**Task brief:** Report all lines from the entries below in which "textbf" appears.

**Dataset entries:**
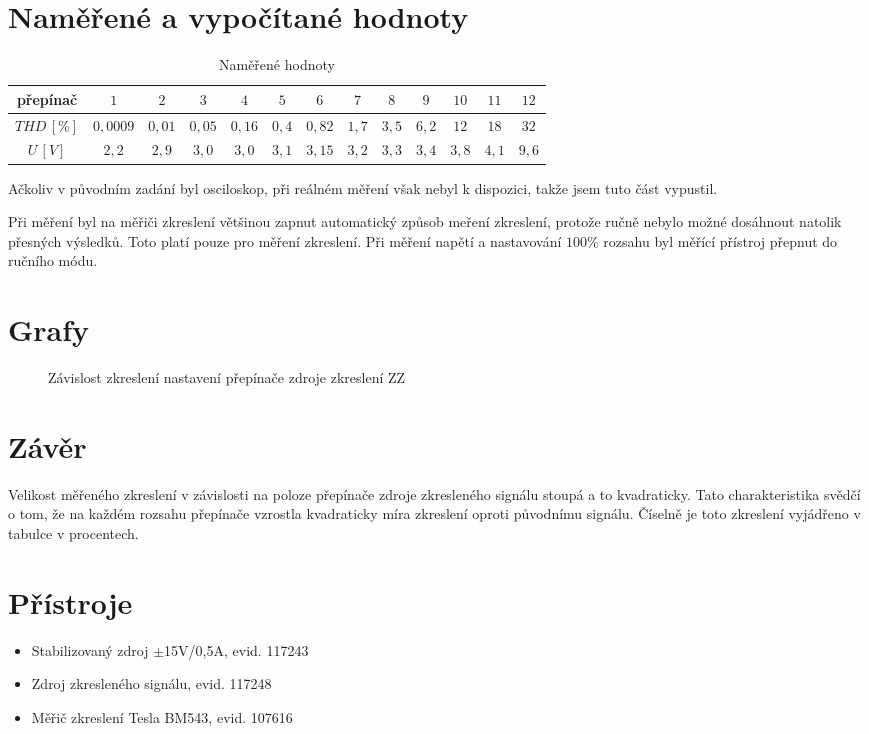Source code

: \documentclass[12pt]{article} %
\begin{document}
\section{Naměřené a vypočítané hodnoty}
\begin{table}[H]
\caption{Naměřené hodnoty}
\begin{tabular}{|c|c|c|c|c|c|c|c|c|c|c|c|c|}
\hline 
přepínač & $1$ & $2$ & $3$ & $4$ & $5$ & $6$ & $7$ & $8$ & $9$ & $10$ & $11$ & $12$ \\ 
\hline 
$THD\,[\%]$ & $0,0009$ & $0,01$ & $0,05$ & $0,16$ & $0,4$ & $0,82$ & $1,7$ & $3,5$ & $6,2$ & $12$ & $18$ & $32$ \\ 
\hline 
$U\,[V]$ & $2,2$ & $2,9$ & $3,0$ & $3,0$ & $3,1$ & $3,15$ & $3,2$ & $3,3$ & $3,4$ & $3,8$ & $4,1$ & $9,6$ \\ 
\hline 
\end{tabular} 
\end{table}

Ačkoliv v původním zadání byl osciloskop, při reálném měření však nebyl k dispozici, takže jsem tuto část vypustil.

Při měření byl na měřiči zkreslení většinou zapnut automatický způsob meření zkreslení, protože ručně nebylo možné dosáhnout natolik přesných výsledků. Toto platí pouze pro měření zkreslení. Při měření napětí a nastavování $100\%$ rozsahu byl měřící přístroj přepnut do ručního módu.

\section{Grafy}
\begin{figure}[H]
\centering
	\caption{Závislost zkreslení nastavení přepínače zdroje zkreslení ZZ}
\end{figure}

\section{Závěr}
Velikost měřeného zkreslení v závislosti na poloze přepínače zdroje zkresleného signálu stoupá a to kvadraticky. Tato charakteristika svědčí o tom, že na každém rozsahu přepínače vzrostla kvadraticky míra zkreslení oproti původnímu signálu. Číselně je toto zkreslení vyjádřeno v tabulce v procentech.

\section{Přístroje}
\begin{itemize}
\item Stabilizovaný zdroj $\pm$15V/0,5A, evid. 117243
\item Zdroj zkresleného signálu, evid. 117248
\item Měřič zkreslení Tesla BM543, evid. 107616
\end{itemize}
\end{document}
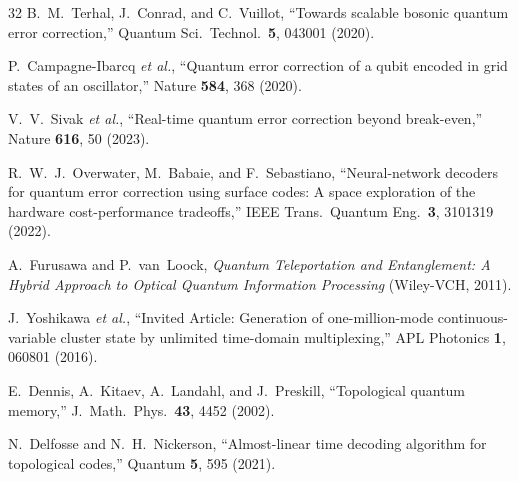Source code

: \documentclass[twocolumn,showpacs,preprintnumbers,amsmath,amssymb,superscriptaddress]{revtex4-2}
\begin{document}
\begin{thebibliography}{32}
B.~M.~Terhal, J.~Conrad, and C.~Vuillot,
``Towards scalable bosonic quantum error correction,''
Quantum Sci.\ Technol.\ \textbf{5}, 043001 (2020).

P.~Campagne-Ibarcq \emph{et al.},
``Quantum error correction of a qubit encoded in grid states of an oscillator,''
Nature \textbf{584}, 368 (2020).

V.~V.~Sivak \emph{et al.},
``Real-time quantum error correction beyond break-even,''
Nature \textbf{616}, 50 (2023).

R.~W.~J.~Overwater, M.~Babaie, and F.~Sebastiano,
``Neural-network decoders for quantum error correction using surface codes: A space exploration of the hardware cost-performance tradeoffs,''
IEEE Trans.\ Quantum Eng.\ \textbf{3}, 3101319 (2022).

A.~Furusawa and P.~van~Loock,
\emph{Quantum Teleportation and Entanglement: A Hybrid Approach to Optical Quantum Information Processing} (Wiley-VCH, 2011).

J.~Yoshikawa \emph{et al.},
``Invited Article: Generation of one-million-mode continuous-variable cluster state by unlimited time-domain multiplexing,''
APL Photonics \textbf{1}, 060801 (2016).

E.~Dennis, A.~Kitaev, A.~Landahl, and J.~Preskill,
``Topological quantum memory,''
J.\ Math.\ Phys.\ \textbf{43}, 4452 (2002).

N.~Delfosse and N.~H.~Nickerson,
``Almost-linear time decoding algorithm for topological codes,''
Quantum \textbf{5}, 595 (2021).

\end{thebibliography}
\end{document}
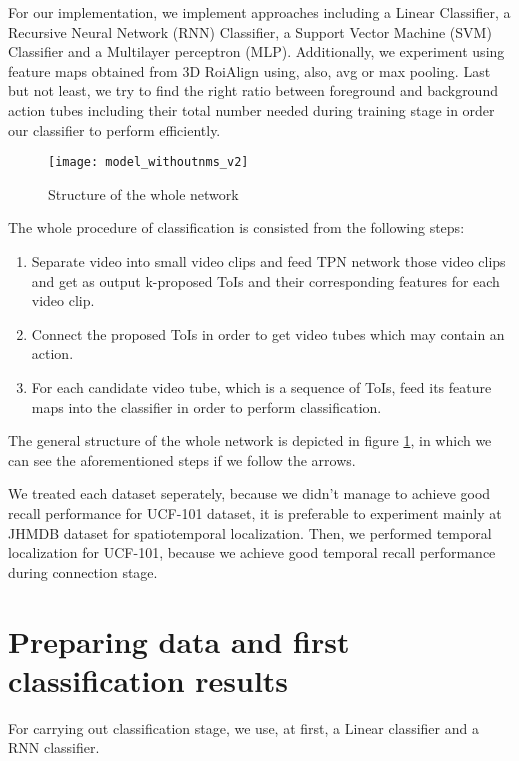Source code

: For our implementation, we implement approaches including a Linear Classifier, 
a Recursive Neural Network (RNN) Classifier, a Support Vector Machine (SVM) Classifier and a Multilayer perceptron (MLP).
Additionally, we experiment using feature maps obtained from 3D RoiAlign using, also, avg or max pooling. Last but not least, we try to
find the right ratio between foreground and background action tubes including their total number needed during training stage
in order our classifier to perform efficiently.

\begin{figure}[h]
  \centering
  \texttt{[image: model\_withoutnms\_v2]}
  \caption{Structure of the whole network}
  \label{fig:whole_network}
\end{figure}

The whole procedure of classification is consisted from the following steps:
\begin{enumerate}
\item Separate video into small video clips and feed TPN network those video clips and get as output
  k-proposed ToIs and their corresponding features for each video clip.
\item Connect the proposed ToIs in order to get video tubes which may contain an action.
\item For each candidate video tube, which is a sequence of ToIs, feed its feature maps  into the classifier
  in order to perform classification.
\end{enumerate}

The general structure of the whole network is depicted in figure \ref{fig:whole_network}, in which we can see the aforementioned steps if we
follow the arrows.  \par
We treated each dataset seperately, because we didn't manage to achieve good recall performance for UCF-101 dataset, it is preferable to
experiment mainly at JHMDB dataset for spatiotemporal localization. Then, we performed temporal localization for UCF-101, because we achieve
good temporal recall performance during connection stage.

\section{Preparing data  and first classification results}

For carrying out classification stage, we use, at first, a Linear classifier and a RNN classifier.
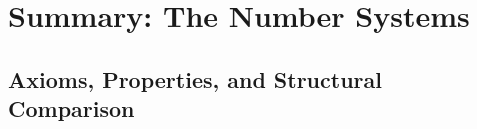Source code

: \chapter{Summary: The Number Systems}
\label{chap:numbers-summary}

 
\section{Axioms, Properties, and Structural Comparison}
\label{sec:numbers-summary-notes}
 

 
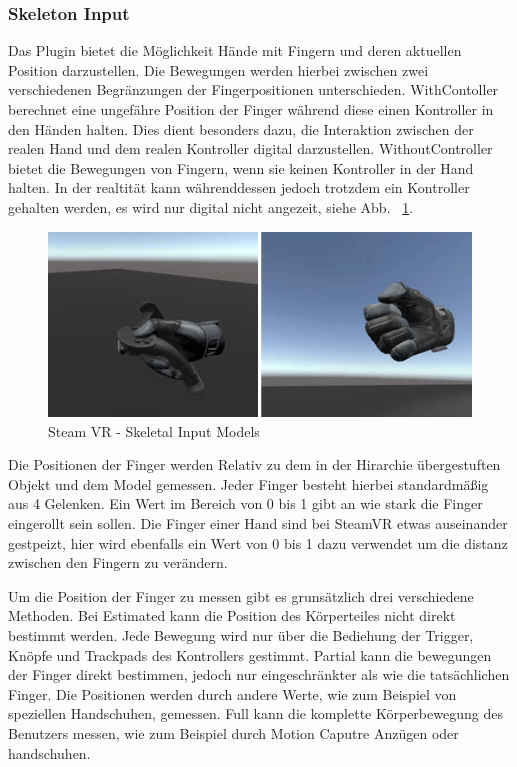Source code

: \begin{itemize}
\subsubsection{Skeleton Input}
Das Plugin bietet die Möglichkeit Hände mit Fingern und deren aktuellen Position darzustellen.
Die Bewegungen werden hierbei zwischen zwei verschiedenen Begränzungen der Fingerpositionen unterschieden.
WithContoller berechnet eine ungefähre Position der Finger während diese einen Kontroller in den Händen halten.
Dies dient besonders dazu, die Interaktion zwischen der realen Hand und dem realen Kontroller digital darzustellen.
WithoutController bietet die Bewegungen von Fingern, wenn sie keinen Kontroller in der Hand halten.
In der realtität kann währenddessen jedoch trotzdem ein Kontroller gehalten werden, es wird nur digital nicht angezeit, siehe Abb. ~\ref{fig:steamvr_skeletal_input_models}.
\begin {figure}
    \centering
    \includegraphics[scale=1]{pics/steamVR_skeletal_input_models}
    \caption{Steam VR - Skeletal Input Models}
    \label{fig:steamvr_skeletal_input_models}
\end {figure}
Die Positionen der Finger werden Relativ zu dem in der Hirarchie übergestuften Objekt und dem Model gemessen.
Jeder Finger besteht hierbei standardmäßig aus 4 Gelenken.
Ein Wert im Bereich von 0 bis 1 gibt an wie stark die Finger eingerollt sein sollen.
Die Finger einer Hand sind bei SteamVR etwas auseinander gestpeizt, hier wird ebenfalls ein Wert von 0 bis 1 dazu verwendet um die distanz zwischen den Fingern zu verändern.

Um die Position der Finger zu messen gibt es grunsätzlich drei verschiedene Methoden.
Bei Estimated kann die Position des Körperteiles nicht direkt bestimmt werden.
Jede Bewegung wird nur über die Bediehung der Trigger, Knöpfe und Trackpads des Kontrollers gestimmt.
Partial kann die bewegungen der Finger direkt bestimmen, jedoch nur eingeschränkter als wie die tatsächlichen Finger.
Die Positionen werden durch andere Werte, wie zum Beispiel von speziellen Handschuhen, gemessen.
Full kann die komplette Körperbewegung des Benutzers messen, wie zum Beispiel durch Motion Caputre Anzügen oder handschuhen.


\end{itemize}
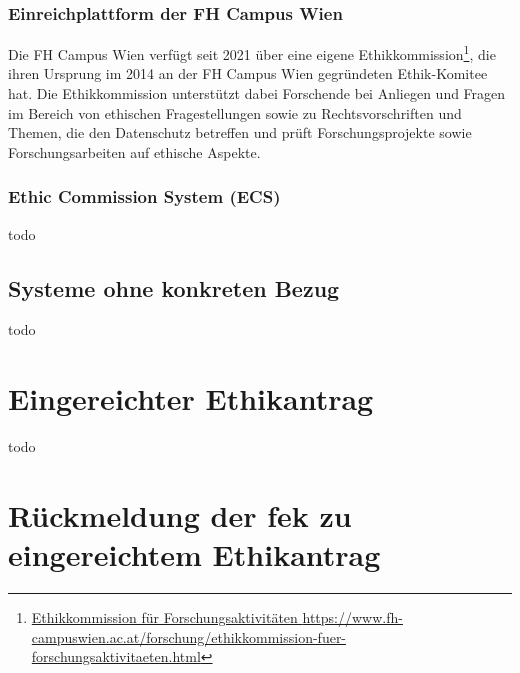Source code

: \documentclass[a4paper,12pt,twoside]{scrreprt}
\begin{document}
\subsection{Einreichplattform der FH Campus Wien}
\label{sub-sec:einreichplattform-fh-campus-wien}

Die FH Campus Wien verfügt seit 2021 über eine eigene Ethikkommission\footnote{\href{https://www.fh-campuswien.ac.at/forschung/ethikkommission-fuer-forschungsaktivitaeten.html}{Ethikkommission für Forschungsaktivitäten \url{https://www.fh-campuswien.ac.at/forschung/ethikkommission-fuer-forschungsaktivitaeten.html}}}, die ihren Ursprung im 2014 an der FH Campus Wien gegründeten Ethik-Komitee hat. Die Ethikkommission unterstützt dabei Forschende bei Anliegen und Fragen im Bereich von ethischen Fragestellungen sowie zu Rechtsvorschriften und Themen, die den Datenschutz betreffen und prüft Forschungsprojekte sowie Forschungsarbeiten auf ethische Aspekte. \cite{fh_campus_wien_ethikkommission_2023}



\subsection{Ethic Commission System (ECS)}
\label{sub-sec:ecs}

todo

\section{Systeme ohne konkreten Bezug}
\label{sec:systeme-ohne-bezug}

todo

\clearpage
{}
{}
\printbibliography

\appendix

\chapter{Eingereichter Ethikantrag}
\label{appendix:eingereichter-ethikantrag}

todo



\chapter{Rückmeldung der \acs{fek} zu eingereichtem Ethikantrag}
\label{appendix:rückmeldung-fek}
\end{document}
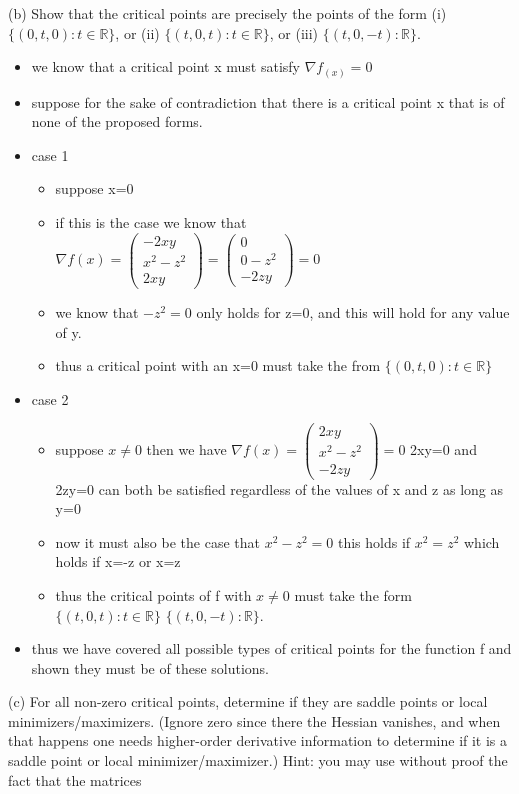 \documentclass[10pt]{article}
\begin{document}
(b) Show that the critical points are precisely the points of the form (i) $\{(0, t, 0): t \in \mathbb{R}\}$, or (ii) $\{(t, 0, t): t \in \mathbb{R}\}$, or (iii) $\{(t, 0,-t): \mathbb{R}\}$.
\begin{itemize}
    \item we know that a critical point x must satisfy $\nabla f_(x)=0$
    \item suppose for the sake of contradiction that there is a critical point x that is of none of the proposed forms. 
    \item case 1 
    \begin{itemize}
        \item suppose x=0
        \item if this is the case we know that $\nabla f(x)=\begin{pmatrix}
        -2xy\\x^2-z^2\\2xy
    \end{pmatrix}=\begin{pmatrix}
        0\\0-z^2\\-2zy
    \end{pmatrix}=0$
    \item we know that $-z^2=0$ only holds for z=0, and this will hold for any value of y. \item thus a critical point with an x=0 must take the from $\{(0, t, 0): t \in \mathbb{R}\}$
    \end{itemize}
    \item case 2
    \begin{itemize}
        \item suppose $x\neq 0$ then we have 
         $\nabla f(x)=\begin{pmatrix}
        2xy\\x^2-z^2\\-2zy
    \end{pmatrix}=0$  2xy=0 and 2zy=0 can both be satisfied regardless of the values of x and z as long as y=0
    \item now it must also be the case that $x^2-z^2=0$ this holds if $x^2=z^2$ which holds if x=-z or x=z
    \item thus the critical points of f with $x\neq 0$ must take the form $\{(t, 0, t): t \in \mathbb{R}\}$ $\{(t, 0,-t): \mathbb{R}\}$.
    \end{itemize}
    \item thus we have covered all possible types of critical points for the function f and shown they must be of these solutions.
\end{itemize}
(c) For all non-zero critical points, determine if they are saddle points or local minimizers/maximizers. (Ignore zero since there the Hessian vanishes, and when that happens one needs higher-order derivative information to determine if it is a saddle point or local minimizer/maximizer.) Hint: you may use without proof the fact that the matrices
\end{document}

**Output:**
Quantum Sci.\ Technol.\ \textbf{5}, 043001 (2020).
Nature \textbf{584}, 368 (2020).
Nature \textbf{616}, 50 (2023).
IEEE Trans.\ Quantum Eng.\ \textbf{3}, 3101319 (2022).
APL Photonics \textbf{1}, 060801 (2016).
J.\ Math.\ Phys.\ \textbf{43}, 4452 (2002).
Quantum \textbf{5}, 595 (2021).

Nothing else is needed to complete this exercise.